START Given data

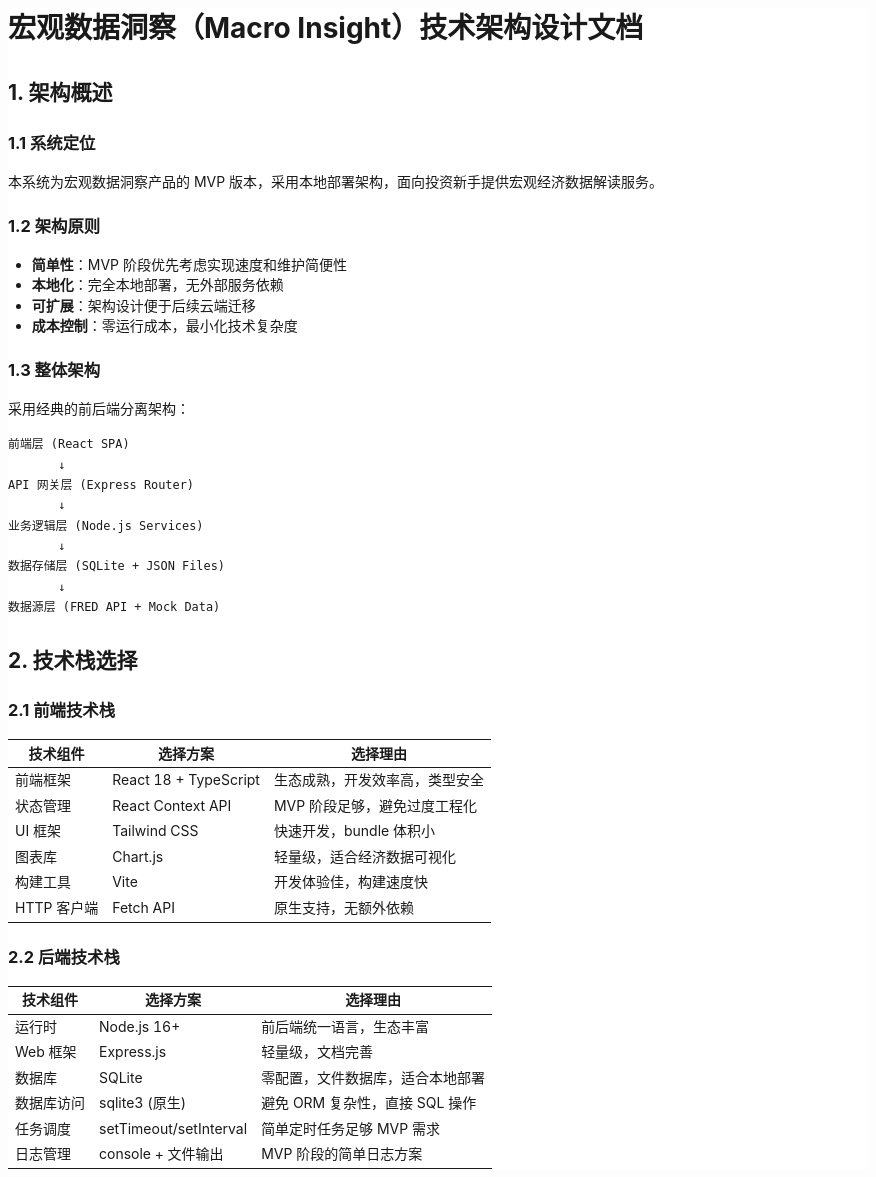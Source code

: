 # 宏观数据洞察（Macro Insight）技术架构设计文档

## 1. 架构概述

### 1.1 系统定位
本系统为宏观数据洞察产品的 MVP 版本，采用本地部署架构，面向投资新手提供宏观经济数据解读服务。

### 1.2 架构原则
- **简单性**：MVP 阶段优先考虑实现速度和维护简便性
- **本地化**：完全本地部署，无外部服务依赖
- **可扩展**：架构设计便于后续云端迁移
- **成本控制**：零运行成本，最小化技术复杂度

### 1.3 整体架构
采用经典的前后端分离架构：
```
前端层 (React SPA)
       ↓
API 网关层 (Express Router)
       ↓  
业务逻辑层 (Node.js Services)
       ↓
数据存储层 (SQLite + JSON Files)
       ↓
数据源层 (FRED API + Mock Data)
```

## 2. 技术栈选择

### 2.1 前端技术栈

| 技术组件 | 选择方案 | 选择理由 |
|---------|---------|---------|
| 前端框架 | React 18 + TypeScript | 生态成熟，开发效率高，类型安全 |
| 状态管理 | React Context API | MVP 阶段足够，避免过度工程化 |
| UI 框架 | Tailwind CSS | 快速开发，bundle 体积小 |
| 图表库 | Chart.js | 轻量级，适合经济数据可视化 |
| 构建工具 | Vite | 开发体验佳，构建速度快 |
| HTTP 客户端 | Fetch API | 原生支持，无额外依赖 |

### 2.2 后端技术栈

| 技术组件 | 选择方案 | 选择理由 |
|---------|---------|---------|
| 运行时 | Node.js 16+ | 前后端统一语言，生态丰富 |
| Web 框架 | Express.js | 轻量级，文档完善 |
| 数据库 | SQLite | 零配置，文件数据库，适合本地部署 |
| 数据库访问 | sqlite3 (原生) | 避免 ORM 复杂性，直接 SQL 操作 |
| 任务调度 | setTimeout/setInterval | 简单定时任务足够 MVP 需求 |
| 日志管理 | console + 文件输出 | MVP 阶段的简单日志方案 |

END Given data

> [Your task]:
Without including any picture, copy the listing above exactly and in full.

> [Answer]:
Source code

: # 宏观数据洞察（Macro Insight）技术架构设计文档

## 1. 架构概述

### 1.1 系统定位
本系统为宏观数据洞察产品的 MVP 版本，采用本地部署架构，面向投资新手提供宏观经济数据解读服务。

### 1.2 架构原则
- **简单性**：MVP 阶段优先考虑实现速度和维护简便性
- **本地化**：完全本地部署，无外部服务依赖
- **可扩展**：架构设计便于后续云端迁移
- **成本控制**：零运行成本，最小化技术复杂度

### 1.3 整体架构
采用经典的前后端分离架构：
```
前端层 (React SPA)
       ↓
API 网关层 (Express Router)
       ↓  
业务逻辑层 (Node.js Services)
       ↓
数据存储层 (SQLite + JSON Files)
       ↓
数据源层 (FRED API + Mock Data)
```

## 2. 技术栈选择

### 2.1 前端技术栈

| 技术组件 | 选择方案 | 选择理由 |
|---------|---------|---------|
| 前端框架 | React 18 + TypeScript | 生态成熟，开发效率高，类型安全 |
| 状态管理 | React Context API | MVP 阶段足够，避免过度工程化 |
| UI 框架 | Tailwind CSS | 快速开发，bundle 体积小 |
| 图表库 | Chart.js | 轻量级，适合经济数据可视化 |
| 构建工具 | Vite | 开发体验佳，构建速度快 |
| HTTP 客户端 | Fetch API | 原生支持，无额外依赖 |

### 2.2 后端技术栈

| 技术组件 | 选择方案 | 选择理由 |
|---------|---------|---------|
| 运行时 | Node.js 16+ | 前后端统一语言，生态丰富 |
| Web 框架 | Express.js | 轻量级，文档完善 |
| 数据库 | SQLite | 零配置，文件数据库，适合本地部署 |
| 数据库访问 | sqlite3 (原生) | 避免 ORM 复杂性，直接 SQL 操作 |
| 任务调度 | setTimeout/setInterval | 简单定时任务足够 MVP 需求 |
| 日志管理 | console + 文件输出 | MVP 阶段的简单日志方案 |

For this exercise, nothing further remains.